■ **What the task asks**
Which lines in the data below contain the word "RPC的性能优化"? Return each of them.
== Task input ==
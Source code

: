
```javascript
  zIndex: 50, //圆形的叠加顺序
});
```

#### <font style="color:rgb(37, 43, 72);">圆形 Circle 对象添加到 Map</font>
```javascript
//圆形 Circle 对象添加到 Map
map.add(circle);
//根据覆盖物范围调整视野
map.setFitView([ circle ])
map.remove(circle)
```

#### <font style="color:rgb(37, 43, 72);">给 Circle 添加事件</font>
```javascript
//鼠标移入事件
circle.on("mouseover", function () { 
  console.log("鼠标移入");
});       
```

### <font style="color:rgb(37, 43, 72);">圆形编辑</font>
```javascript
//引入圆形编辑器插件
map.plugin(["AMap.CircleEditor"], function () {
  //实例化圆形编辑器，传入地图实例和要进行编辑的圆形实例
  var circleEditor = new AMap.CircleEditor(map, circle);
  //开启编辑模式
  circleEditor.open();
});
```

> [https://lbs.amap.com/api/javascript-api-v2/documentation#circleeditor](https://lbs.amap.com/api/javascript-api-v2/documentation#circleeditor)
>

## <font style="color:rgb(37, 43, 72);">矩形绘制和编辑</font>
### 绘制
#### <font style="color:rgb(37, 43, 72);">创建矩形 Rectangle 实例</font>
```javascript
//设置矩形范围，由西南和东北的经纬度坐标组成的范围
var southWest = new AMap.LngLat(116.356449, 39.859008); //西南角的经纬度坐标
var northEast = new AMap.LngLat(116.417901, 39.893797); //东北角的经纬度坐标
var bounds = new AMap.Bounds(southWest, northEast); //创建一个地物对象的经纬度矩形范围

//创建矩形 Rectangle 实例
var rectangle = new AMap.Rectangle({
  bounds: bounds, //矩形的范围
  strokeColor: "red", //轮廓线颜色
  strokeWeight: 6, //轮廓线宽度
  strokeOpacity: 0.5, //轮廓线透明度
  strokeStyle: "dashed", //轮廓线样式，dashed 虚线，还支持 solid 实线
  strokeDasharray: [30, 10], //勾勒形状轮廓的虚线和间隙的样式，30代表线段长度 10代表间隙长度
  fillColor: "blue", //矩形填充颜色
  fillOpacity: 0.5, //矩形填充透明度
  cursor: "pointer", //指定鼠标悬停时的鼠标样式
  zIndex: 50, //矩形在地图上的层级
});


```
===
== Task input ==
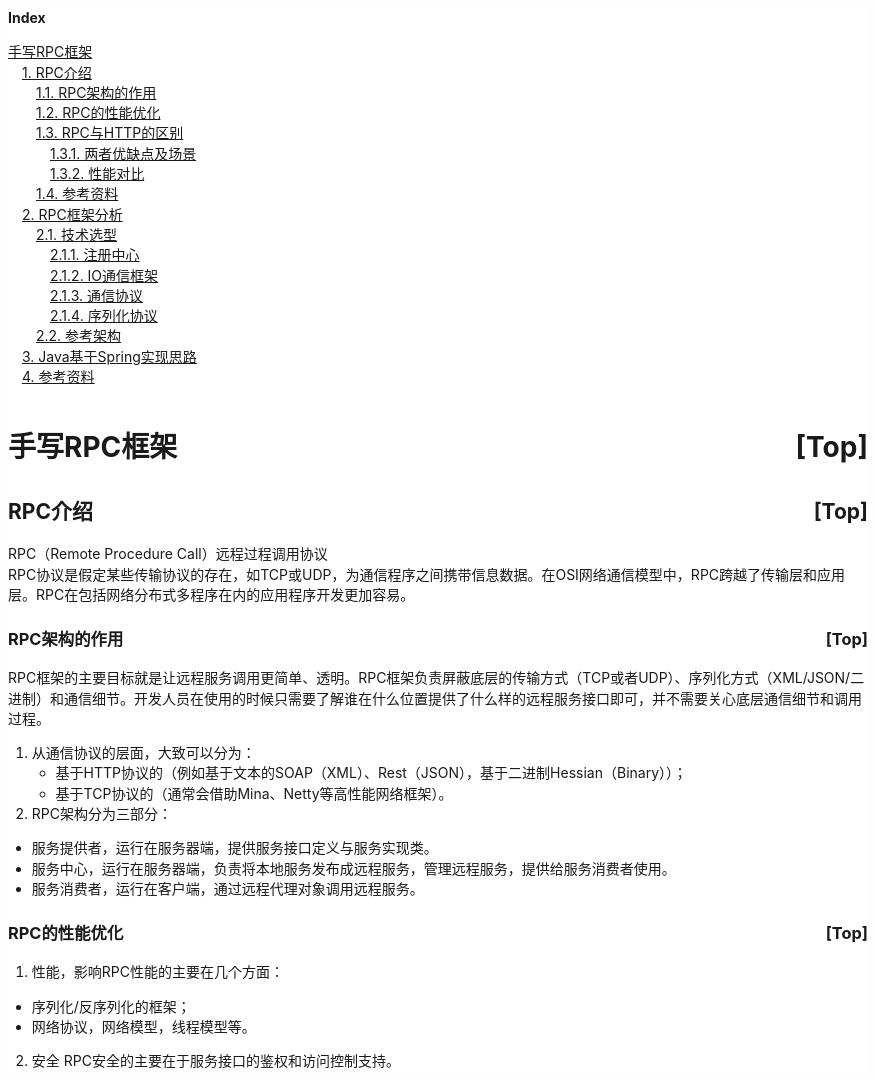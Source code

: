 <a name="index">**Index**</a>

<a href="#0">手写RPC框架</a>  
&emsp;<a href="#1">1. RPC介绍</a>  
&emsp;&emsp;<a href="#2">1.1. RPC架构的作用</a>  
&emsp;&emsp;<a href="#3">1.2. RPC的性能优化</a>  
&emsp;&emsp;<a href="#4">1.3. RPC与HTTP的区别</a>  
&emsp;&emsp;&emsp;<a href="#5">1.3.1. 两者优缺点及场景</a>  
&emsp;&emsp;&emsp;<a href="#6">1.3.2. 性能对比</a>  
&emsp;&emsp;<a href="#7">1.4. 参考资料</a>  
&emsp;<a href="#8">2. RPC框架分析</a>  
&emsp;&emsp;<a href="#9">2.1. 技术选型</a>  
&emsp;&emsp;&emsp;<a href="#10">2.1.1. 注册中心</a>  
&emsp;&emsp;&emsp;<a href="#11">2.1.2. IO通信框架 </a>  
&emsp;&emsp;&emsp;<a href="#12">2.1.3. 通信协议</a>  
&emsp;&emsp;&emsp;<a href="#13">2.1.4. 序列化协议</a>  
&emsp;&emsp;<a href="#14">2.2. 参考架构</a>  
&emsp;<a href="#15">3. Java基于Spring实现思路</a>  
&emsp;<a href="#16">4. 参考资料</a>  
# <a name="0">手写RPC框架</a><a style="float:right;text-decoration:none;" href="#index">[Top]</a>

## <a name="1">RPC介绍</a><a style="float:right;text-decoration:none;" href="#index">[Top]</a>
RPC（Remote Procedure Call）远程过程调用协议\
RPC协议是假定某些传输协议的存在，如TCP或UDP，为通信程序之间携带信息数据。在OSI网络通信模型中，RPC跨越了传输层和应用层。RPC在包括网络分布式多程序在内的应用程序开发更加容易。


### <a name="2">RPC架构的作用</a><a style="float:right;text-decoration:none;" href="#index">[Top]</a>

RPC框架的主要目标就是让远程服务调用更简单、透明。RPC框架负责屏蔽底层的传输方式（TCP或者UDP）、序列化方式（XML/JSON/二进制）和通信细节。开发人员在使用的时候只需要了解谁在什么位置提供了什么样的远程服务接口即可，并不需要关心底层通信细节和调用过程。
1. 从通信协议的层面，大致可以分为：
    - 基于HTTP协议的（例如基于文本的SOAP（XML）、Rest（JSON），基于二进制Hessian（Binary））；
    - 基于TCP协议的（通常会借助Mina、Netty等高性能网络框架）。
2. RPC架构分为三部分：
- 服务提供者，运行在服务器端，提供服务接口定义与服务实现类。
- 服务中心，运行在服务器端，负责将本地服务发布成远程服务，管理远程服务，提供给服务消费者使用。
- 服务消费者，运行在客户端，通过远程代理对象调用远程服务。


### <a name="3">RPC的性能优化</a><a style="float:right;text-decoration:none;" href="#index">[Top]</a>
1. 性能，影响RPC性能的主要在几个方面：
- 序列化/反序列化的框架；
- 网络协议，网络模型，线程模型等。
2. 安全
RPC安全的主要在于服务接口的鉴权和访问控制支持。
===
■ **Answer to this task**
&emsp;&emsp;<a href="#3">1.2. RPC的性能优化</a>  
### <a name="3">RPC的性能优化</a><a style="float:right;text-decoration:none;" href="#index">[Top]</a>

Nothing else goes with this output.